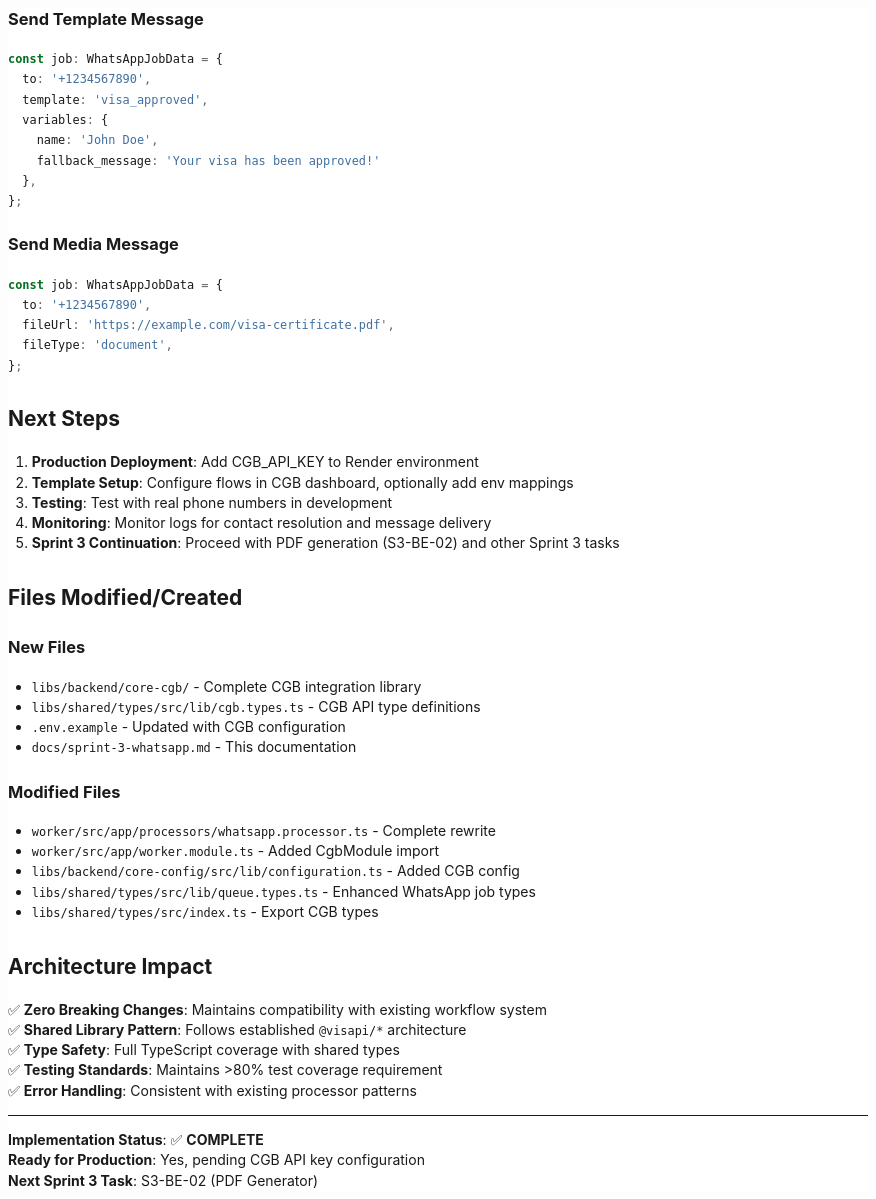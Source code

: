 ### **Send Template Message**
```typescript
const job: WhatsAppJobData = {
  to: '+1234567890',
  template: 'visa_approved',
  variables: { 
    name: 'John Doe', 
    fallback_message: 'Your visa has been approved!' 
  },
};
```

### **Send Media Message**
```typescript
const job: WhatsAppJobData = {
  to: '+1234567890',
  fileUrl: 'https://example.com/visa-certificate.pdf',
  fileType: 'document',
};
```

## Next Steps

1. **Production Deployment**: Add CGB_API_KEY to Render environment
2. **Template Setup**: Configure flows in CGB dashboard, optionally add env mappings
3. **Testing**: Test with real phone numbers in development
4. **Monitoring**: Monitor logs for contact resolution and message delivery
5. **Sprint 3 Continuation**: Proceed with PDF generation (S3-BE-02) and other Sprint 3 tasks

## Files Modified/Created

### **New Files**
- `libs/backend/core-cgb/` - Complete CGB integration library
- `libs/shared/types/src/lib/cgb.types.ts` - CGB API type definitions
- `.env.example` - Updated with CGB configuration
- `docs/sprint-3-whatsapp.md` - This documentation

### **Modified Files**
- `worker/src/app/processors/whatsapp.processor.ts` - Complete rewrite
- `worker/src/app/worker.module.ts` - Added CgbModule import
- `libs/backend/core-config/src/lib/configuration.ts` - Added CGB config
- `libs/shared/types/src/lib/queue.types.ts` - Enhanced WhatsApp job types
- `libs/shared/types/src/index.ts` - Export CGB types

## Architecture Impact

✅ **Zero Breaking Changes**: Maintains compatibility with existing workflow system  
✅ **Shared Library Pattern**: Follows established `@visapi/*` architecture  
✅ **Type Safety**: Full TypeScript coverage with shared types  
✅ **Testing Standards**: Maintains >80% test coverage requirement  
✅ **Error Handling**: Consistent with existing processor patterns  

---

**Implementation Status**: ✅ **COMPLETE**  
**Ready for Production**: Yes, pending CGB API key configuration  
**Next Sprint 3 Task**: S3-BE-02 (PDF Generator)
◇ ◇ ◇ ◇
§ What to work on: Set down, exactly and in full, the lines from the one containing "Added CgbModule import" through the end of the entries; no other line belongs.

§ The answer:
- `worker/src/app/worker.module.ts` - Added CgbModule import
- `libs/backend/core-config/src/lib/configuration.ts` - Added CGB config
- `libs/shared/types/src/lib/queue.types.ts` - Enhanced WhatsApp job types
- `libs/shared/types/src/index.ts` - Export CGB types

## Architecture Impact

✅ **Zero Breaking Changes**: Maintains compatibility with existing workflow system  
✅ **Shared Library Pattern**: Follows established `@visapi/*` architecture  
✅ **Type Safety**: Full TypeScript coverage with shared types  
✅ **Testing Standards**: Maintains >80% test coverage requirement  
✅ **Error Handling**: Consistent with existing processor patterns  

---

**Implementation Status**: ✅ **COMPLETE**  
**Ready for Production**: Yes, pending CGB API key configuration  
**Next Sprint 3 Task**: S3-BE-02 (PDF Generator)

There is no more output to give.